Это стандартный тест системы безопасности peernova bitcoin проверки подлинности аккаунтов. Source:  Coindesk While some startups bask in blockchain hype, others are making a name by bucking the trend with an under-the-radar approach. One startup that falls into the latter category is San Jose-based Peernova, a one-time bitcoin mining firm that now uses blockchains to solve enterprise big data problems. We’ve been studying the financial services industry for three years and we think we’re one of the few companies that have really spent time studying.

You don’t see us doing press releases or doing keynote speeches. Sherwani said the firm is using blockchain to solve specific use cases where the querying of traditional databases is too time intensive using more traditional technology. Peernova is seeking to help customers verify changes to subsets of larger data stores, without requiring the parties involved to deal with more data than needed. They may need a small amount of data from six months ago, but that is a real problem.

What makes Peernova more unusual compared to its peers is that it is using blockchain without using a distributed ledger per se. That’s because unlike those projects, Peernova isn’t trying to establish trust between a number of trusted or untrusted parties. Rather, it’s attempting to provide a reference point for a company, while using cryptography to replace the role of a more traditional auditor. You don’t give me any data, but I have a trust relationship with data inside your firewall. For example, in its partnership with State Street, Peernova is working to help hedge funds determine the tax liability for investments, using a blockchain system to trace and provide event history for dollars as they are invested and reinvested over years. Sherwani explained that Peernova uses a blockchain to provide cryptographic evidence of events and that can then be queried based on an understanding that the data being referenced is reliable.

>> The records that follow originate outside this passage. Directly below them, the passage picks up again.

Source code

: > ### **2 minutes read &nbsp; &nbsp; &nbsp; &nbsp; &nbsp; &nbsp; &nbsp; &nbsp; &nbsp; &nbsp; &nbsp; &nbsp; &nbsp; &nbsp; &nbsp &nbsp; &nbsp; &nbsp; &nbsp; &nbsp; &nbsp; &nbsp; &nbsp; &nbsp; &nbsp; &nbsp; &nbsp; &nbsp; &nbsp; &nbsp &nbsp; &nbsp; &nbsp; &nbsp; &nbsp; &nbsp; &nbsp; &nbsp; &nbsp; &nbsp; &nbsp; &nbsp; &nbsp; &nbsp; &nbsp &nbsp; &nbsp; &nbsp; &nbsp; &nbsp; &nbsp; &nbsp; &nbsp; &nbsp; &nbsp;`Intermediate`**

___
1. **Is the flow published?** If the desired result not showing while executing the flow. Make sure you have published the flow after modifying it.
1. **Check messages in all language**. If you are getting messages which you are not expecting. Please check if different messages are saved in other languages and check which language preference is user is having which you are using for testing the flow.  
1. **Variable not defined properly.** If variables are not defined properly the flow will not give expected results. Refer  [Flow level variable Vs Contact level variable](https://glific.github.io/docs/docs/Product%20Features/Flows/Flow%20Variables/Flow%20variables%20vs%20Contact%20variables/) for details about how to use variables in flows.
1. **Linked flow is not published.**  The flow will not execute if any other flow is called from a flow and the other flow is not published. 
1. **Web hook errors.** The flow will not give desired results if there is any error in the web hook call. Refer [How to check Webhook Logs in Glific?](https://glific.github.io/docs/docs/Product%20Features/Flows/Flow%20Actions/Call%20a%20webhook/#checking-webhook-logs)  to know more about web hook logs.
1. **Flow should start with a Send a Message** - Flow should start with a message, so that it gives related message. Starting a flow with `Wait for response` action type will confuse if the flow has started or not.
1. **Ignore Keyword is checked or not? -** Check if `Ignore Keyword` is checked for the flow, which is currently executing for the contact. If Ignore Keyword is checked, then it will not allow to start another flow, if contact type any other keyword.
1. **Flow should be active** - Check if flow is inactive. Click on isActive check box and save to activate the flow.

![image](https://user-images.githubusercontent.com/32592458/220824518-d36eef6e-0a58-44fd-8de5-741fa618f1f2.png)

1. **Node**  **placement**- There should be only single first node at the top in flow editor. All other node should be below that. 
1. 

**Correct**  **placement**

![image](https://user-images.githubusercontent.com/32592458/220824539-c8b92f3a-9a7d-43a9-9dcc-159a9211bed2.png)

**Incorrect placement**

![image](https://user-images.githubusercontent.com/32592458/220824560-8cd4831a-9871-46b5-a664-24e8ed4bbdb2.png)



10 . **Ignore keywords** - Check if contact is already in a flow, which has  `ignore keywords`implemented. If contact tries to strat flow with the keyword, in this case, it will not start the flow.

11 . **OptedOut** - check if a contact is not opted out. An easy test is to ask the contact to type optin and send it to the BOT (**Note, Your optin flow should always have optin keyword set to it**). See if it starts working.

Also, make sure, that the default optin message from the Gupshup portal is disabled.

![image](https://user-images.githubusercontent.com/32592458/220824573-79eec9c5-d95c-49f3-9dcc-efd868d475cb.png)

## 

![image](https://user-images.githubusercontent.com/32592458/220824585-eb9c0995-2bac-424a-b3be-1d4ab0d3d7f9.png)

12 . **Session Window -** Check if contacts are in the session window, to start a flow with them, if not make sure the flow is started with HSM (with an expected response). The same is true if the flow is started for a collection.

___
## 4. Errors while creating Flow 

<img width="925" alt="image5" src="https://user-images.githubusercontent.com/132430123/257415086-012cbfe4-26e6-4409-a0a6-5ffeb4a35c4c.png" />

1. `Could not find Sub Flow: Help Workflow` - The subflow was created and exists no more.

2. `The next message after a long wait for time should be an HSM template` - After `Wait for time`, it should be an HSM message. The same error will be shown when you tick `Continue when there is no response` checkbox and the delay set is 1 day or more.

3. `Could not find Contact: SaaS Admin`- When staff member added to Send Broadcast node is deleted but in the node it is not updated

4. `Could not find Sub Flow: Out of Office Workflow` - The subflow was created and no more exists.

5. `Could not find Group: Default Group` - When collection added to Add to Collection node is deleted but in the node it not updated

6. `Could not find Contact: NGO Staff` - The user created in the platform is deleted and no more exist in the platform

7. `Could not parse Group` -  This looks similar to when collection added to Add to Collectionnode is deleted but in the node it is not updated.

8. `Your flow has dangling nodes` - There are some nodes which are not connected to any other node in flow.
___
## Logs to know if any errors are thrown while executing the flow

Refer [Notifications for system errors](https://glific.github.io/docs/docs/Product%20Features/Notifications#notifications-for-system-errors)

Say you wanted to know that an employee had performed certain kinds of transactions on a certain day. Sherwani said a relational database could store a history of transactions, and then a team of auditors could be hired to establish links between these events. Peernova’s tech, he said, allows those connections to be created within a blockchain-type database in real time, enabling these events to be further studied more easily and more dynamically later on. You can extract a subgraph, and you know, since we have all these linkages in an immutable database, you get the whole picture, all the ins and outs of that deal, and you know no one could have modified anything. This requirement, Ganesan said, has meant that it has taken Peernova a longer time to identify customers. Compared to many firms, Peernova set a modest 2016 goal, to take on three projects that met its criteria. One area where it does have commonality with its peers, though, lies in the fact that it has China on its radar for 2017.

Sherwani said the goal is for Peernova to compete its Series B by the first quarter of 2017, and that it plans to start a joint venture with Zhejiang Zhongnan sometime next year. In this way, Peernova is also following startups including Circle and Ripple, which have leveraged strategic partnerships to set up shop in Asia. Ultimately, however, Sherwani said you might not hear about any of these moves in upcoming press releases, as he said Peernova is still looking to prove that its technology is worth the attention. We think it’s best to find true customers and solve problems, and come back and tell people. To say, here’s a solution and we can build a sustainable company.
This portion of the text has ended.